(Saved entries)
_ _ _ _ _

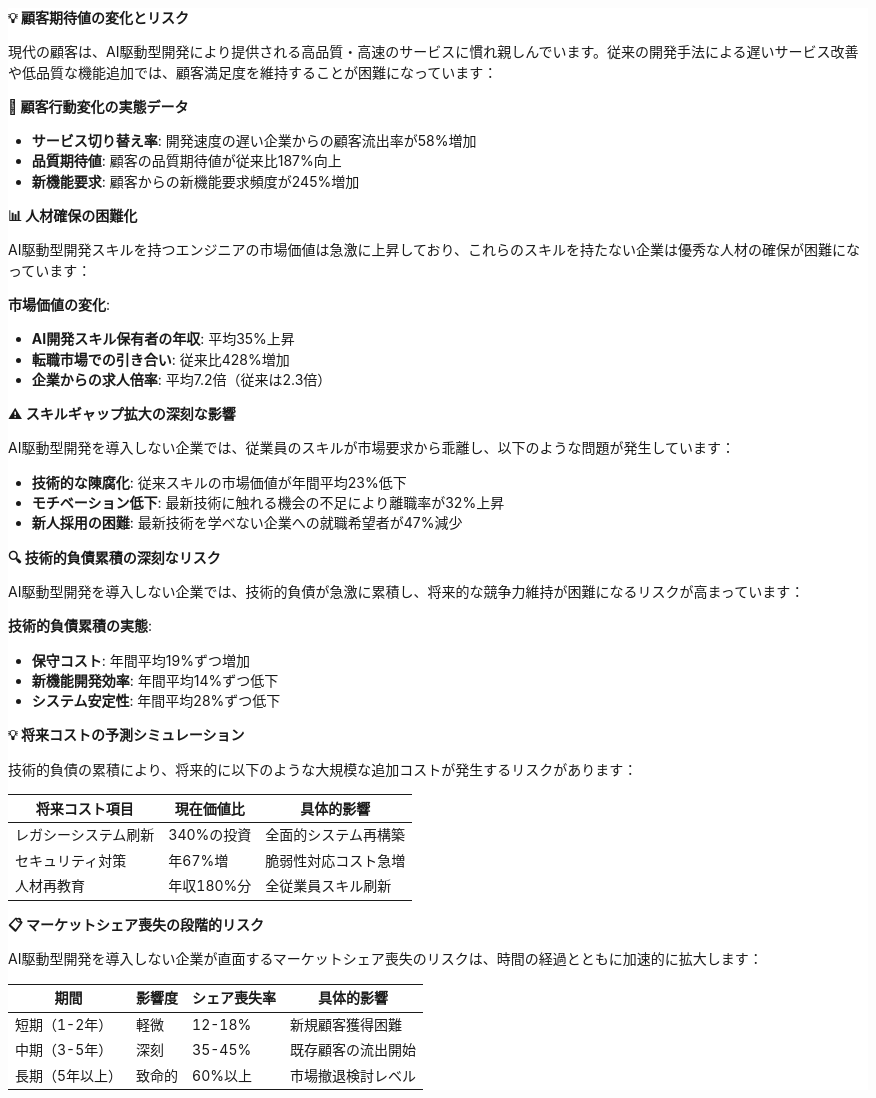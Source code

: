 **💡 顧客期待値の変化とリスク**

現代の顧客は、AI駆動型開発により提供される高品質・高速のサービスに慣れ親しんでいます。従来の開発手法による遅いサービス改善や低品質な機能追加では、顧客満足度を維持することが困難になっています：

**🎯 顧客行動変化の実態データ**
- **サービス切り替え率**: 開発速度の遅い企業からの顧客流出率が58%増加
- **品質期待値**: 顧客の品質期待値が従来比187%向上
- **新機能要求**: 顧客からの新機能要求頻度が245%増加

**📊 人材確保の困難化**

AI駆動型開発スキルを持つエンジニアの市場価値は急激に上昇しており、これらのスキルを持たない企業は優秀な人材の確保が困難になっています：

**市場価値の変化**:
- **AI開発スキル保有者の年収**: 平均35%上昇
- **転職市場での引き合い**: 従来比428%増加  
- **企業からの求人倍率**: 平均7.2倍（従来は2.3倍）

**⚠️ スキルギャップ拡大の深刻な影響**

AI駆動型開発を導入しない企業では、従業員のスキルが市場要求から乖離し、以下のような問題が発生しています：

- **技術的な陳腐化**: 従来スキルの市場価値が年間平均23%低下
- **モチベーション低下**: 最新技術に触れる機会の不足により離職率が32%上昇
- **新人採用の困難**: 最新技術を学べない企業への就職希望者が47%減少

**🔍 技術的負債累積の深刻なリスク**

AI駆動型開発を導入しない企業では、技術的負債が急激に累積し、将来的な競争力維持が困難になるリスクが高まっています：

**技術的負債累積の実態**:
- **保守コスト**: 年間平均19%ずつ増加
- **新機能開発効率**: 年間平均14%ずつ低下
- **システム安定性**: 年間平均28%ずつ低下

**💡 将来コストの予測シミュレーション**

技術的負債の累積により、将来的に以下のような大規模な追加コストが発生するリスクがあります：

| 将来コスト項目 | 現在価値比 | 具体的影響 |
|---------------|-----------|------------|
| レガシーシステム刷新 | 340%の投資 | 全面的システム再構築 |
| セキュリティ対策 | 年67%増 | 脆弱性対応コスト急増 |
| 人材再教育 | 年収180%分 | 全従業員スキル刷新 |

**📋 マーケットシェア喪失の段階的リスク**

AI駆動型開発を導入しない企業が直面するマーケットシェア喪失のリスクは、時間の経過とともに加速的に拡大します：

| 期間 | 影響度 | シェア喪失率 | 具体的影響 |
|------|-------|-------------|------------|
| 短期（1-2年） | 軽微 | 12-18% | 新規顧客獲得困難 |
| 中期（3-5年） | 深刻 | 35-45% | 既存顧客の流出開始 |
| 長期（5年以上） | 致命的 | 60%以上 | 市場撤退検討レベル |
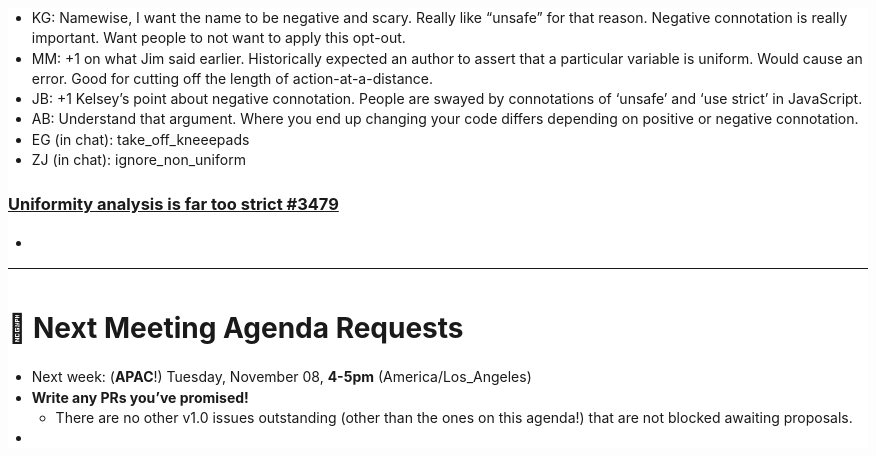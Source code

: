 * KG: Namewise, I want the name to be negative and scary.  Really like “unsafe” for that reason.  Negative connotation is really important. Want people to not want to apply this opt-out.
* MM: +1 on what Jim said earlier. Historically expected an author to assert that a particular variable is uniform. Would cause an error. Good for cutting off the length of action-at-a-distance.
* JB: +1 Kelsey’s point about negative connotation.  People are swayed by connotations of ‘unsafe’ and ‘use strict’ in JavaScript.
* AB:  Understand that argument. Where you end up changing your code differs depending on positive or negative connotation.
* EG (in chat): take_off_kneeepads
* ZJ (in chat): ignore_non_uniform


### [Uniformity analysis is far too strict #3479](https://github.com/gpuweb/gpuweb/issues/3479)



* 


---


# 📆 Next Meeting Agenda Requests



* Next week: (**APAC**!) Tuesday, November 08, **4-5pm** (America/Los_Angeles)
* **Write any PRs you’ve promised!**
    * There are no other v1.0 issues outstanding (other than the ones on this agenda!) that are not blocked awaiting proposals.
* 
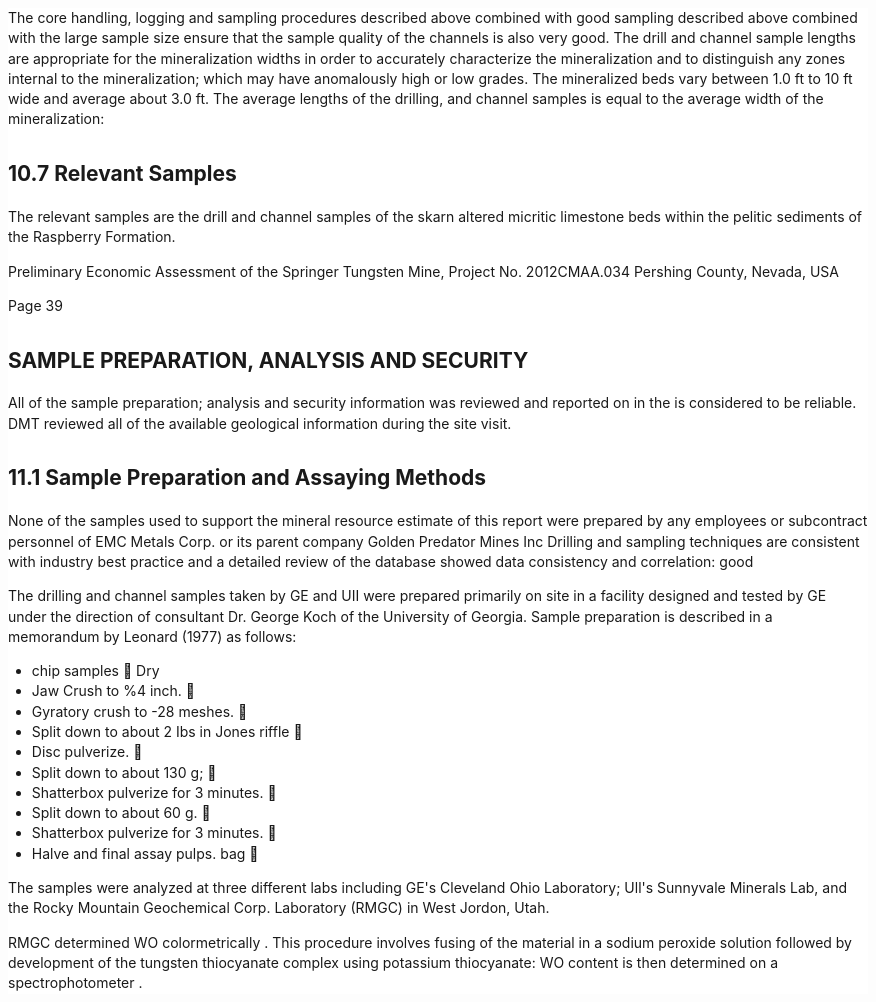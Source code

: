 The core handling, logging and sampling procedures described above combined with good sampling described above combined with the large sample size ensure that the sample quality of the channels is also very good. The drill and channel sample lengths are appropriate for the mineralization widths in order to accurately characterize the mineralization and to distinguish any zones internal to the mineralization; which may have anomalously high or low grades. The mineralized beds  vary between 1.0 ft to 10 ft wide and average about 3.0 ft. The average lengths of the drilling, and channel samples is equal to the average width of the mineralization:

## 10.7 Relevant Samples

The relevant samples are the drill and channel samples of the skarn altered micritic limestone beds within the pelitic sediments of the Raspberry Formation.

Preliminary Economic Assessment of the Springer Tungsten Mine, Project No. 2012CMAA.034 Pershing County, Nevada, USA



Page 39

## SAMPLE PREPARATION, ANALYSIS AND SECURITY

All of the sample preparation; analysis and security information was reviewed and reported on in the is considered to be  reliable. DMT reviewed all of the available geological information during the site visit.

## 11.1 Sample Preparation and Assaying Methods

None of the samples used to support the mineral resource estimate of this report were prepared by any employees or subcontract personnel of EMC Metals Corp. or its parent company Golden Predator Mines Inc Drilling and sampling techniques are consistent with industry best practice and a detailed review of the database showed data consistency and correlation: good

The drilling and channel samples taken by GE and UII were prepared primarily on site in a facility designed and tested by GE under the direction of consultant Dr. George Koch of the University of Georgia. Sample preparation is described in a memorandum by Leonard (1977) as follows:

- chip samples  Dry
- Jaw Crush to %4 inch. 
- Gyratory crush to -28 meshes. 
- Split down to about 2 Ibs in Jones riffle 
- Disc pulverize. 
- Split down to about 130 g; 
- Shatterbox pulverize for 3 minutes. 
- Split down to about 60 g. 
- Shatterbox pulverize for 3 minutes. 
- Halve and final assay pulps. bag 

The samples were analyzed at three different labs including GE's Cleveland Ohio Laboratory; Ull's Sunnyvale Minerals Lab, and the Rocky Mountain Geochemical Corp. Laboratory (RMGC) in West Jordon, Utah.

RMGC determined WO colormetrically . This  procedure involves fusing of the material in a sodium peroxide solution followed by development of the tungsten thiocyanate complex using potassium thiocyanate: WO content is then determined on a spectrophotometer .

_ _ _ _ _

▸ PROBLEM TO WORK ON: What are the lines above, starting at the one with "## SAMPLE PREPARATION, ANALYSIS AND SECURITY" and ending at the one with "The samples were"? Give them again exactly, and only them.

▸ EXERCISE OUTPUT:
## SAMPLE PREPARATION, ANALYSIS AND SECURITY

All of the sample preparation; analysis and security information was reviewed and reported on in the is considered to be  reliable. DMT reviewed all of the available geological information during the site visit.

## 11.1 Sample Preparation and Assaying Methods

None of the samples used to support the mineral resource estimate of this report were prepared by any employees or subcontract personnel of EMC Metals Corp. or its parent company Golden Predator Mines Inc Drilling and sampling techniques are consistent with industry best practice and a detailed review of the database showed data consistency and correlation: good

The drilling and channel samples taken by GE and UII were prepared primarily on site in a facility designed and tested by GE under the direction of consultant Dr. George Koch of the University of Georgia. Sample preparation is described in a memorandum by Leonard (1977) as follows:

- chip samples  Dry
- Jaw Crush to %4 inch. 
- Gyratory crush to -28 meshes. 
- Split down to about 2 Ibs in Jones riffle 
- Disc pulverize. 
- Split down to about 130 g; 
- Shatterbox pulverize for 3 minutes. 
- Split down to about 60 g. 
- Shatterbox pulverize for 3 minutes. 
- Halve and final assay pulps. bag 

The samples were analyzed at three different labs including GE's Cleveland Ohio Laboratory; Ull's Sunnyvale Minerals Lab, and the Rocky Mountain Geochemical Corp. Laboratory (RMGC) in West Jordon, Utah.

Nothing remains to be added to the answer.